Count the lines in the records below that contain the word "lenovo", and give that figure alone.

● **MATERIAL SUPPLIED**:
━━━━━━
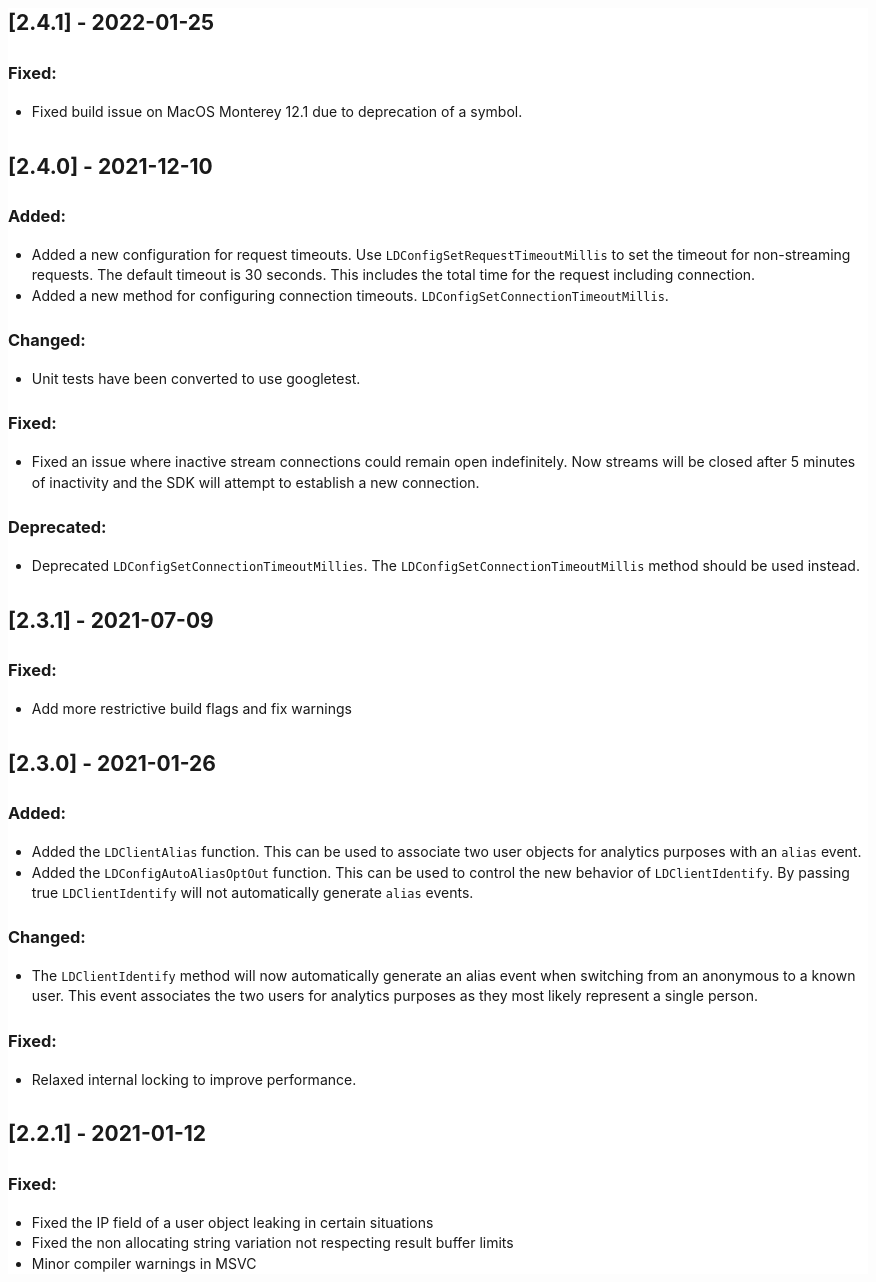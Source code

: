 ## [2.4.1] - 2022-01-25
### Fixed:
- Fixed build issue on MacOS Monterey 12.1 due to deprecation of a symbol.

## [2.4.0] - 2021-12-10
### Added:
- Added a new configuration for request timeouts. Use `LDConfigSetRequestTimeoutMillis` to set the timeout for non-streaming requests. The default timeout is 30 seconds. This includes the total time for the request including connection.
- Added a new method for configuring connection timeouts. `LDConfigSetConnectionTimeoutMillis`.

### Changed:
- Unit tests have been converted to use googletest.

### Fixed:
- Fixed an issue where inactive stream connections could remain open indefinitely. Now streams will be closed after 5 minutes of inactivity and the SDK will attempt to establish a new connection.

### Deprecated:
- Deprecated `LDConfigSetConnectionTimeoutMillies`. The `LDConfigSetConnectionTimeoutMillis` method should be used instead.

## [2.3.1] - 2021-07-09
### Fixed:
- Add more restrictive build flags and fix warnings


## [2.3.0] - 2021-01-26
### Added:
- Added the `LDClientAlias` function. This can be used to associate two user objects for analytics purposes with an `alias` event.
- Added the `LDConfigAutoAliasOptOut` function. This can be used to control the new behavior of `LDClientIdentify`. By passing true `LDClientIdentify` will not automatically generate `alias` events.

### Changed:
- The `LDClientIdentify` method will now automatically generate an alias event when switching from an anonymous to a known user. This event associates the two users for analytics purposes as they most likely represent a single person.

### Fixed:
- Relaxed internal locking to improve performance.


## [2.2.1] - 2021-01-12
### Fixed:
- Fixed the IP field of a user object leaking in certain situations
- Fixed the non allocating string variation not respecting result buffer limits
- Minor compiler warnings in MSVC
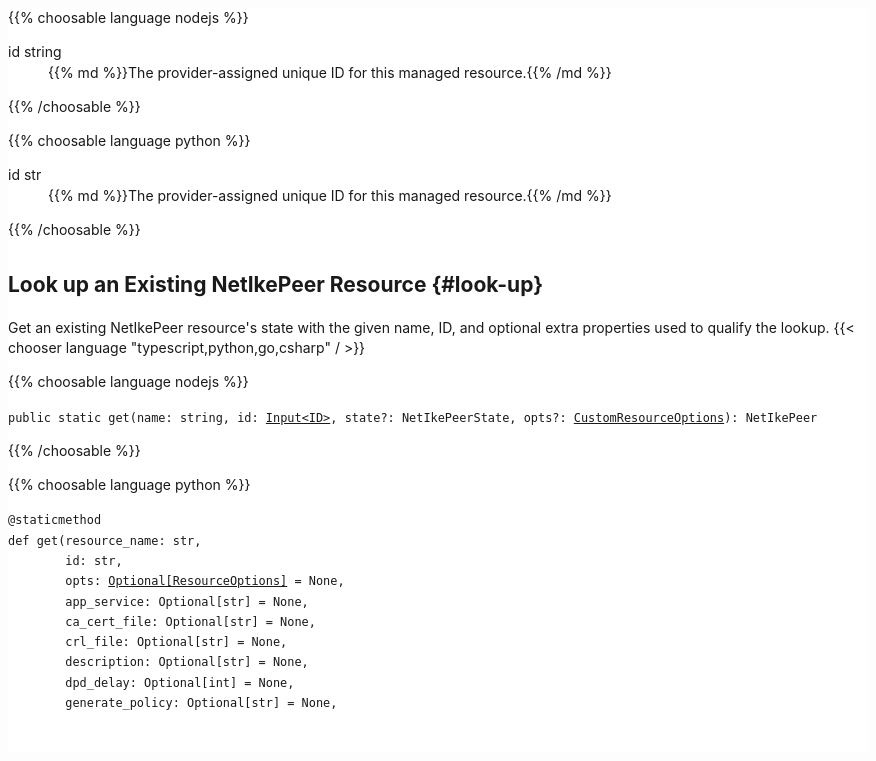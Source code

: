 {{% choosable language nodejs %}}
<dl class="resources-properties"><dt class="property-"
            title="">
        <span id="id_nodejs">
<a href="#id_nodejs" style="color: inherit; text-decoration: inherit;">id</a>
</span>
        <span class="property-indicator"></span>
        <span class="property-type">string</span>
    </dt>
    <dd>{{% md %}}The provider-assigned unique ID for this managed resource.{{% /md %}}</dd></dl>
{{% /choosable %}}

{{% choosable language python %}}
<dl class="resources-properties"><dt class="property-"
            title="">
        <span id="id_python">
<a href="#id_python" style="color: inherit; text-decoration: inherit;">id</a>
</span>
        <span class="property-indicator"></span>
        <span class="property-type">str</span>
    </dt>
    <dd>{{% md %}}The provider-assigned unique ID for this managed resource.{{% /md %}}</dd></dl>
{{% /choosable %}}



## Look up an Existing NetIkePeer Resource {#look-up}

Get an existing NetIkePeer resource's state with the given name, ID, and optional extra properties used to qualify the lookup.
{{< chooser language "typescript,python,go,csharp" / >}}

{{% choosable language nodejs %}}
<div class="highlight"><pre class="chroma"><code class="language-typescript" data-lang="typescript"><span class="k">public static </span><span class="nf">get</span><span class="p">(</span><span class="nx">name</span><span class="p">:</span> <span class="nx">string</span><span class="p">,</span> <span class="nx">id</span><span class="p">:</span> <span class="nx"><a href="/docs/reference/pkg/nodejs/pulumi/pulumi/#ID">Input&lt;ID&gt;</a></span><span class="p">,</span> <span class="nx">state</span><span class="p">?:</span> <span class="nx">NetIkePeerState</span><span class="p">,</span> <span class="nx">opts</span><span class="p">?:</span> <span class="nx"><a href="/docs/reference/pkg/nodejs/pulumi/pulumi/#CustomResourceOptions">CustomResourceOptions</a></span><span class="p">): </span><span class="nx">NetIkePeer</span></code></pre></div>
{{% /choosable %}}

{{% choosable language python %}}
<div class="highlight"><pre class="chroma"><code class="language-python" data-lang="python"><span class=nd>@staticmethod</span>
<span class="k">def </span><span class="nf">get</span><span class="p">(</span><span class="nx">resource_name</span><span class="p">:</span> <span class="nx">str</span><span class="p">,</span>
        <span class="nx">id</span><span class="p">:</span> <span class="nx">str</span><span class="p">,</span>
        <span class="nx">opts</span><span class="p">:</span> <span class="nx"><a href="/docs/reference/pkg/python/pulumi/#pulumi.ResourceOptions">Optional[ResourceOptions]</a></span> = None<span class="p">,</span>
        <span class="nx">app_service</span><span class="p">:</span> <span class="nx">Optional[str]</span> = None<span class="p">,</span>
        <span class="nx">ca_cert_file</span><span class="p">:</span> <span class="nx">Optional[str]</span> = None<span class="p">,</span>
        <span class="nx">crl_file</span><span class="p">:</span> <span class="nx">Optional[str]</span> = None<span class="p">,</span>
        <span class="nx">description</span><span class="p">:</span> <span class="nx">Optional[str]</span> = None<span class="p">,</span>
        <span class="nx">dpd_delay</span><span class="p">:</span> <span class="nx">Optional[int]</span> = None<span class="p">,</span>
        <span class="nx">generate_policy</span><span class="p">:</span> <span class="nx">Optional[str]</span> = None<span class="p">,</span>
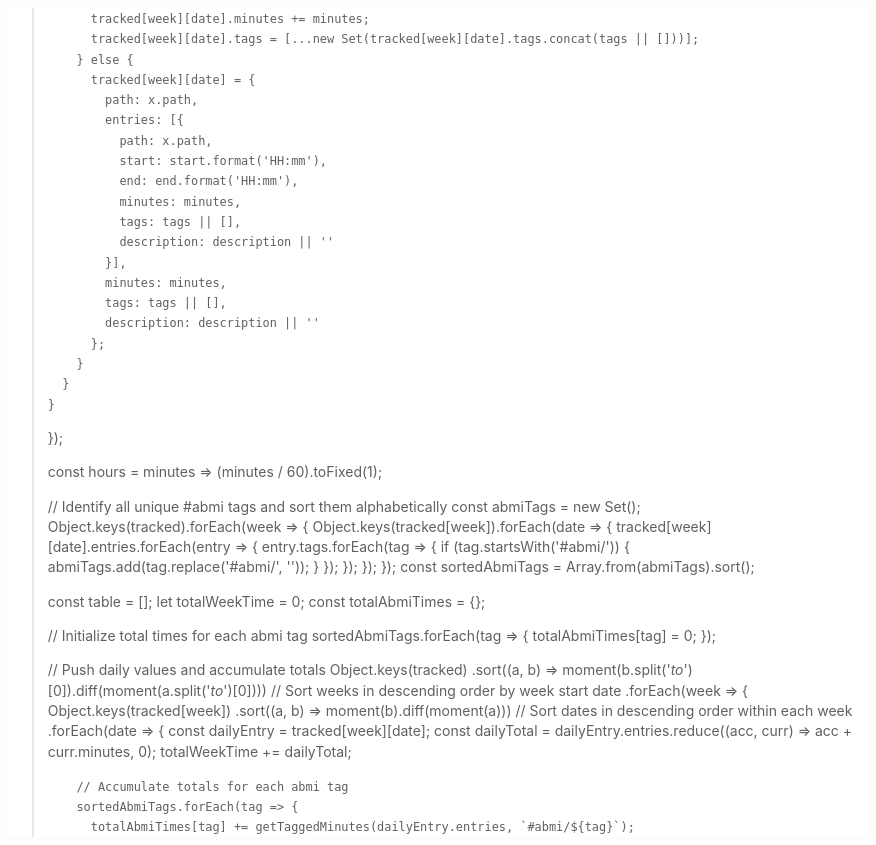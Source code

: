 >           tracked[week][date].minutes += minutes;
>           tracked[week][date].tags = [...new Set(tracked[week][date].tags.concat(tags || []))];
>         } else {
>           tracked[week][date] = {
>             path: x.path,
>             entries: [{
>               path: x.path,
>               start: start.format('HH:mm'),
>               end: end.format('HH:mm'),
>               minutes: minutes,
>               tags: tags || [],
>               description: description || ''
>             }],
>             minutes: minutes,
>             tags: tags || [],
>             description: description || ''
>           };
>         }
>       }
>     }
>   });
> 
> const hours = minutes => (minutes / 60).toFixed(1);
> 
> // Identify all unique #abmi tags and sort them alphabetically
> const abmiTags = new Set();
> Object.keys(tracked).forEach(week => {
>   Object.keys(tracked[week]).forEach(date => {
>     tracked[week][date].entries.forEach(entry => {
>       entry.tags.forEach(tag => {
>         if (tag.startsWith('#abmi/')) {
>           abmiTags.add(tag.replace('#abmi/', ''));
>         }
>       });
>     });
>   });
> });
> const sortedAbmiTags = Array.from(abmiTags).sort();
> 
> const table = [];
> let totalWeekTime = 0;
> const totalAbmiTimes = {};
> 
> // Initialize total times for each abmi tag
> sortedAbmiTags.forEach(tag => {
>   totalAbmiTimes[tag] = 0;
> });
> 
> // Push daily values and accumulate totals
> Object.keys(tracked)
>   .sort((a, b) => moment(b.split('_to_')[0]).diff(moment(a.split('_to_')[0]))) // Sort weeks in descending order by week start date
>   .forEach(week => {
>     Object.keys(tracked[week])
>       .sort((a, b) => moment(b).diff(moment(a))) // Sort dates in descending order within each week
>       .forEach(date => {
>         const dailyEntry = tracked[week][date];
>         const dailyTotal = dailyEntry.entries.reduce((acc, curr) => acc + curr.minutes, 0);
>         totalWeekTime += dailyTotal;
> 
>         // Accumulate totals for each abmi tag
>         sortedAbmiTags.forEach(tag => {
>           totalAbmiTimes[tag] += getTaggedMinutes(dailyEntry.entries, `#abmi/${tag}`);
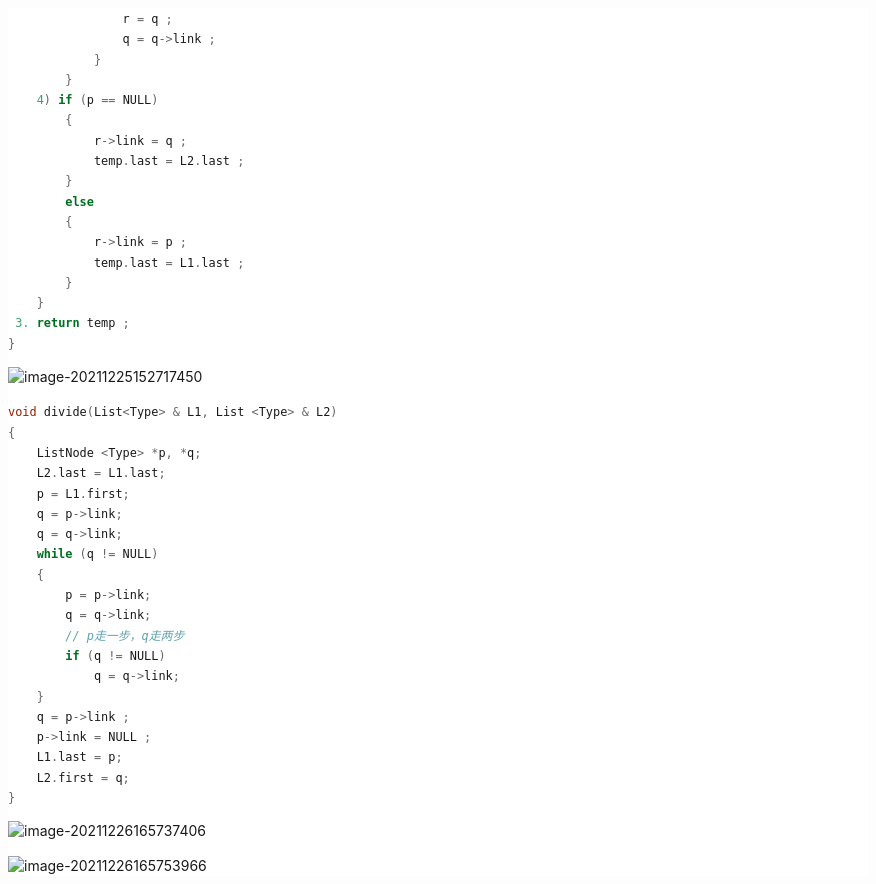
 ```C++
                r = q ; 
                q = q->link ; 
            }
    	} 
    4) if (p == NULL) 
    	{
            r->link = q ; 
            temp.last = L2.last ;
    	}
    	else 
    	{
            r->link = p ; 
            temp.last = L1.last ;
    	}
    }
 3. return temp ;
}
```

![image-20211225152717450](C:\Users\lenovo\AppData\Roaming\Typora\typora-user-images\image-20211225152717450.png)

```C++
void divide(List<Type> & L1, List <Type> & L2)
{ 
    ListNode <Type> *p, *q;
    L2.last = L1.last;
	p = L1.first;
    q = p->link; 
    q = q->link;
    while (q != NULL)
    { 
        p = p->link;
    	q = q->link;
        // p走一步，q走两步
    	if (q != NULL) 
            q = q->link;
    }
    q = p->link ; 
    p->link = NULL ; 
    L1.last = p; 
    L2.first = q;
}

```





![image-20211226165737406](C:\Users\lenovo\AppData\Roaming\Typora\typora-user-images\image-20211226165737406.png)

![image-20211226165753966](C:\Users\lenovo\AppData\Roaming\Typora\typora-user-images\image-20211226165753966.png)







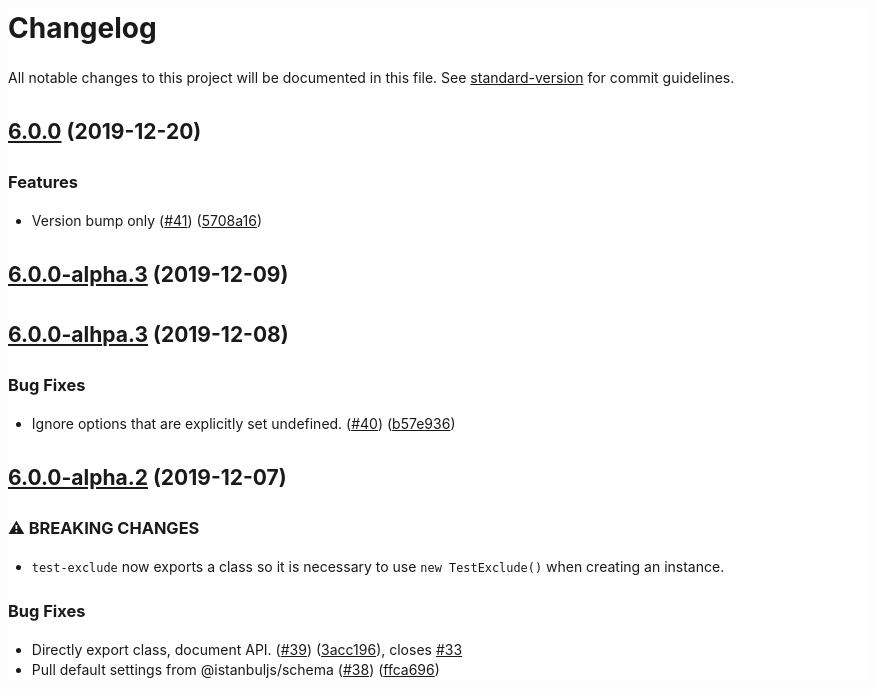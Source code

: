 # Changelog

All notable changes to this project will be documented in this file. See
[standard-version](https://github.com/conventional-changelog/standard-version)
for commit guidelines.

## [6.0.0](https://github.com/istanbuljs/test-exclude/compare/v6.0.0-alpha.3...v6.0.0) (2019-12-20)

### Features

- Version bump only
  ([#41](https://github.com/istanbuljs/test-exclude/issues/41))
  ([5708a16](https://github.com/istanbuljs/test-exclude/commit/5708a16cfc80dfec8fcf7a8a70c13278df0a91ba))

## [6.0.0-alpha.3](https://github.com/istanbuljs/test-exclude/compare/v6.0.0-alhpa.3...v6.0.0-alpha.3) (2019-12-09)

## [6.0.0-alhpa.3](https://github.com/istanbuljs/test-exclude/compare/v6.0.0-alpha.2...v6.0.0-alhpa.3) (2019-12-08)

### Bug Fixes

- Ignore options that are explicitly set undefined.
  ([#40](https://github.com/istanbuljs/test-exclude/issues/40))
  ([b57e936](https://github.com/istanbuljs/test-exclude/commit/b57e9368aacdd548981ffd2ab6447bbd2c1e7de0))

## [6.0.0-alpha.2](https://github.com/istanbuljs/test-exclude/compare/v6.0.0-alpha.1...v6.0.0-alpha.2) (2019-12-07)

### ⚠ BREAKING CHANGES

- `test-exclude` now exports a class so it is necessary to use
  `new TestExclude()` when creating an instance.

### Bug Fixes

- Directly export class, document API.
  ([#39](https://github.com/istanbuljs/test-exclude/issues/39))
  ([3acc196](https://github.com/istanbuljs/test-exclude/commit/3acc196482e03be734effd110aa83a4e78d3ebde)),
  closes [#33](https://github.com/istanbuljs/test-exclude/issues/33)
- Pull default settings from @istanbuljs/schema
  ([#38](https://github.com/istanbuljs/test-exclude/issues/38))
  ([ffca696](https://github.com/istanbuljs/test-exclude/commit/ffca6968175c9030cebf018fb86d2c0386a61620))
━━━━━━
● **RESPONSE TO THE TASK**: 3